Yesterday I was in the Eisenhower Executive Center at The White House to honor women and men from across the country who have demonstrated leadership and vision in open government and civic hacking.
President Obama and his administration have long promoted the ideals of open government to the point of mantra: transparent, accountable, and collaborative. It is quite a new thing for our Chief Executive’s Office to recognize something with the word “hacking” in it. Readers of this blog and the good folks at White House Office of Science and Technology (OSTP) know that civic hacking has nothing to do with breaking into computers to steal data and everything to do with using ingenuity and creativity to pursue innovation in government and civil society.
So, on July 23, 2013 OSTP hosted White House Champions of Change for Open Government and Civic Hacking. It was a half day event to hear about the work of local innovators and share experiences with people from around the U.S. and abroad.
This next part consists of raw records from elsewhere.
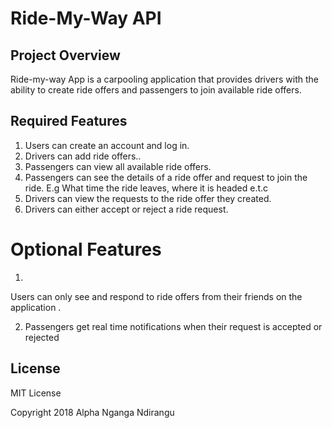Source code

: # Ride-My-Way API

## Project Overview

Ride-my-way App is a carpooling application that provides drivers with the ability to create ride offers and passengers to join available ride offers.

## Required Features

1.  Users can create an account and log in.
2.  Drivers can add ride offers..
3.  Passengers can view all available ride offers.
4.  Passengers can see the details of a ride offer and request to join the ride. E.g What time the ride leaves, where it is headed e.t.c
5.  Drivers can view the requests to the ride offer they created.
6.  Drivers can either accept or reject a ride request.

# Optional Features

1.
Users can only see and respond to ride offers from their friends on the application .

2.  Passengers get real time notifications when their request is accepted or rejected

## License

MIT License

Copyright 2018 Alpha Nganga Ndirangu
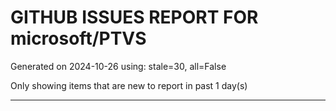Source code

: 
# GITHUB ISSUES REPORT FOR microsoft/PTVS


Generated on 2024-10-26 using: stale=30, all=False


Only showing items that are new to report in past 1 day(s)


---




















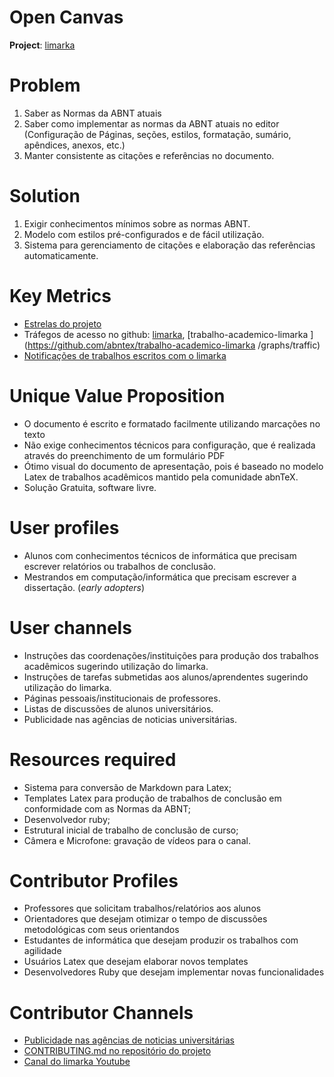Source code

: # Open Canvas

**Project**: [limarka](https://github.com/abntex/limarka)

<!-- See http://mozillascience.github.io/working-open-workshop/writing_readme/ -->

# Problem

<!-- The Top 1-3 problems you want to solve -->

1. Saber as Normas da ABNT atuais
2. Saber como implementar as normas da ABNT atuais no editor (Configuração de Páginas, seções, estilos, formatação, sumário, apêndices, anexos, etc.)
3. Manter consistente as citações e referências no documento.


# Solution

<!--  -->

1. Exigir conhecimentos mínimos sobre as normas ABNT.
2. Modelo com estilos pré-configurados e de fácil utilização.
3. Sistema para gerenciamento de citações e elaboração das referências automaticamente.

# Key Metrics

<!-- How will you mesure success? -->

- [Estrelas do projeto](https://github.com/abntex/limarka/stargazers)
- Tráfegos de acesso no github: [limarka](https://github.com/abntex/limarka/graphs/traffic), [trabalho-academico-limarka
](https://github.com/abntex/trabalho-academico-limarka
/graphs/traffic)
- [Notificações de trabalhos escritos com o limarka](https://github.com/abntex/limarka/wiki/M%C3%A9tricas)

# Unique Value Proposition

<!--  -->

- O documento é escrito e formatado facilmente utilizando marcações no texto
- Não exige conhecimentos técnicos para configuração, que é realizada através do preenchimento de um formulário PDF
- Ótimo visual do documento de apresentação, pois é baseado no modelo Latex de trabalhos acadêmicos mantido pela comunidade abnTeX.
- Solução Gratuita, software livre.

# User profiles

<!--  -->
<!-- target audience and early adopters -->

- Alunos com conhecimentos técnicos de informática que precisam escrever relatórios ou trabalhos de conclusão.
- Mestrandos em computação/informática que precisam escrever a dissertação. (*early adopters*)

# User channels

<!--  -->

- Instruções das coordenações/instituições para produção dos trabalhos acadêmicos sugerindo utilização do limarka.
- Instruções de tarefas submetidas aos alunos/aprendentes sugerindo utilização do limarka.
- Páginas pessoais/institucionais de professores.
- Listas de discussões de alunos universitários.
- Publicidade nas agências de noticias universitárias.

# Resources required

<!--  -->
- Sistema para conversão de Markdown para Latex;
- Templates Latex para produção de trabalhos de conclusão em conformidade com as Normas da ABNT;
- Desenvolvedor ruby;
- Estrutural inicial de trabalho de conclusão de curso;
- Câmera e Microfone: gravação de vídeos para o canal.

# Contributor Profiles

<!-- Contributor types and ideal contributors -->

- Professores que solicitam trabalhos/relatórios aos alunos
- Orientadores que desejam otimizar o tempo de discussões metodológicas com seus orientandos
- Estudantes de informática que desejam produzir os trabalhos com agilidade
- Usuários Latex que desejam elaborar novos templates
- Desenvolvedores Ruby que desejam implementar novas funcionalidades

# Contributor Channels

<!--  -->

- [Publicidade nas agências de noticias universitárias](https://github.com/abntex/limarka/wiki/Imprensa)
- [CONTRIBUTING.md no repositório do projeto](https://github.com/abntex/limarka/blob/master/CONTRIBUTING.md)
- [Canal do limarka Youtube](https://www.youtube.com/channel/UC4kERewtyT_nw__YHbKMdBA)
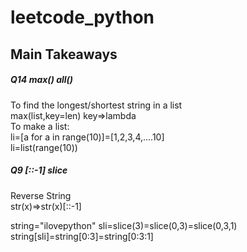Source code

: # leetcode_python
<h2>Main Takeaways</h2>
<h5>Q14    max()   all()</h5>
To find the longest/shortest string in a list  <br>
max(list,key=len)  key=>lambda
<br>To make a list:<br>
li=[a for a in range(10)]=[1,2,3,4,....10]<br>
li=list(range(10))

<h5>Q9   [::-1]   slice  </h5>
Reverse String <br>
str(x)=>str(x)[::-1]

string="ilovepython"
sli=slice(3)=slice(0,3)=slice(0,3,1)
string[sli]=string[0:3]=string[0:3:1]


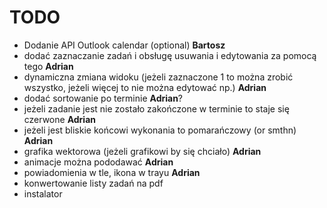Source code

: # TODO
- Dodanie API Outlook calendar (optional) **Bartosz**
- dodać zaznaczanie zadań i obsługę usuwania i edytowania za pomocą tego **Adrian**
- dynamiczna zmiana widoku (jeżeli zaznaczone 1 to można zrobić wszystko, jeżeli więcej to nie można edytować np.) **Adrian**
- dodać sortowanie po terminie **Adrian**?
- jeżeli zadanie jest nie zostało zakończone w terminie to staje się czerwone **Adrian**
- jeżeli jest bliskie końcowi wykonania to pomarańczowy (or smthn) **Adrian**
- grafika wektorowa (jeżeli grafikowi by się chciało) **Adrian**
- animacje można pododawać **Adrian**
- powiadomienia w tle, ikona w trayu **Adrian**
- konwertowanie listy zadań na pdf
- instalator 
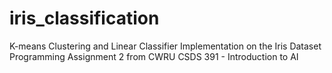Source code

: # iris_classification
K-means Clustering and Linear Classifier Implementation on the Iris Dataset
Programming Assignment 2 from CWRU CSDS 391 - Introduction to AI 
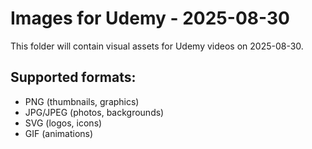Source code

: # Images for Udemy - 2025-08-30

This folder will contain visual assets for Udemy videos on 2025-08-30.

## Supported formats:
- PNG (thumbnails, graphics)
- JPG/JPEG (photos, backgrounds)
- SVG (logos, icons)
- GIF (animations)
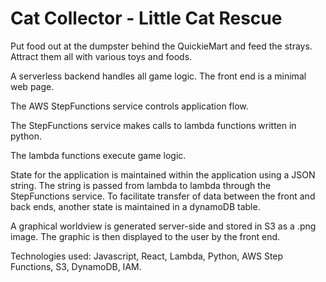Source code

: # Cat Collector - Little Cat Rescue
Put food out at the dumpster behind the QuickieMart and feed the strays.
Attract them all with various toys and foods.




A serverless backend handles all game logic. The front end is a minimal web page.

The AWS StepFunctions service controls application flow.

The StepFunctions service makes calls to lambda functions written in python. 

The lambda functions execute game logic.

State for the application is maintained within the application using a JSON string. The string is passed from lambda to lambda through the StepFunctions service. To facilitate transfer of data between the front and back ends, another state is maintained in a dynamoDB table.

A graphical worldview is generated server-side and stored in S3 as a .png image. The graphic is then displayed to the user by the front end.


Technologies used: Javascript, React, Lambda, Python, AWS Step Functions, S3, DynamoDB, IAM.
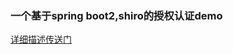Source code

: ### 一个基于spring boot2,shiro的授权认证demo
[详细描述传送门](https://kit4y.github.io/2019/03/03/Springboot2%E6%95%B4%E5%90%88Shiro-%E4%BA%9A%E6%B4%B2%E6%9C%80%E5%A4%A7%E7%9C%8B%E5%9B%BE%E7%BD%91/)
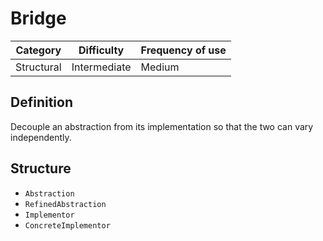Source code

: # Bridge
| Category   | Difficulty   | Frequency of use |
| ---------- | ------------ | ---------------- |
| Structural | Intermediate | Medium           |

## Definition
Decouple an abstraction from its implementation so that the two can vary independently.

## Structure
- `Abstraction`
- `RefinedAbstraction`
- `Implementor`
- `ConcreteImplementor`
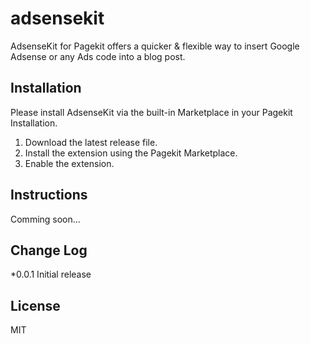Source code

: # adsensekit
AdsenseKit for Pagekit offers a quicker &amp; flexible way to insert Google Adsense or any Ads code into a blog post.

## Installation

Please install AdsenseKit via the built-in Marketplace in your Pagekit Installation.

1. Download the latest release file.
2. Install the extension using the Pagekit Marketplace.
3. Enable the extension.


## Instructions

Comming soon...

## Change Log

*0.0.1 Initial release

## License

MIT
Most of the participants, by show of hands, had participated in the first National Day of Civic Hacking held on June 1.
Code for America was a lead organizer for National Day of Civic Hacking and Code for America Brigades organized a third of 90+ events held. That’s why I was especially thrilled to see multiple members of the Code for America family among the honorees. They included:
OpenOakland Co-Captain Steve Spiker was honored for “helping guide government technology decisions and civic engagement in the East Bay.” Spike talked about the importance of creating spaces where the citizens and government of Oakland can innovate around civic engagement.
Chicago Brigade Captain Christopher Whitaker was lauded from afar when the Senior Advisor to the US CTO Brian Forde read a quote about Christopher from Chicago CTO John Tolva during a panel discussion. Christopher talked about the value of being in a city where open government and civic hacking have holistic support: from executive leadership to a a strong volunteer corp to citizens voicing pain points to non-tech groups sharing knowledge on problems.
Former CfA Intern and Miami Brigade Member Rob Davis was notably the youngest honoree. Rob specifically pointed out that recent college grads have little in the way of civic education or preparation for engaging in civic life. Rob is determined to speak out through open government rather than wait for someone to show him the way.
Recovers.org CEO and CfA Accelerator Alumni Caitria O’Neill talked about the decision of becoming a for-profit company vs. a non-profit organization. As a non-profit, she would have had to compete for funding against the people she was trying to help. As a for-profit company she can reach scale that local government and community organizations can’t achieve on their own.
There were also a number of new members of the Brigade community in attendance, which was exciting to see. Congratulations to all of you—you’re civic hacking heros!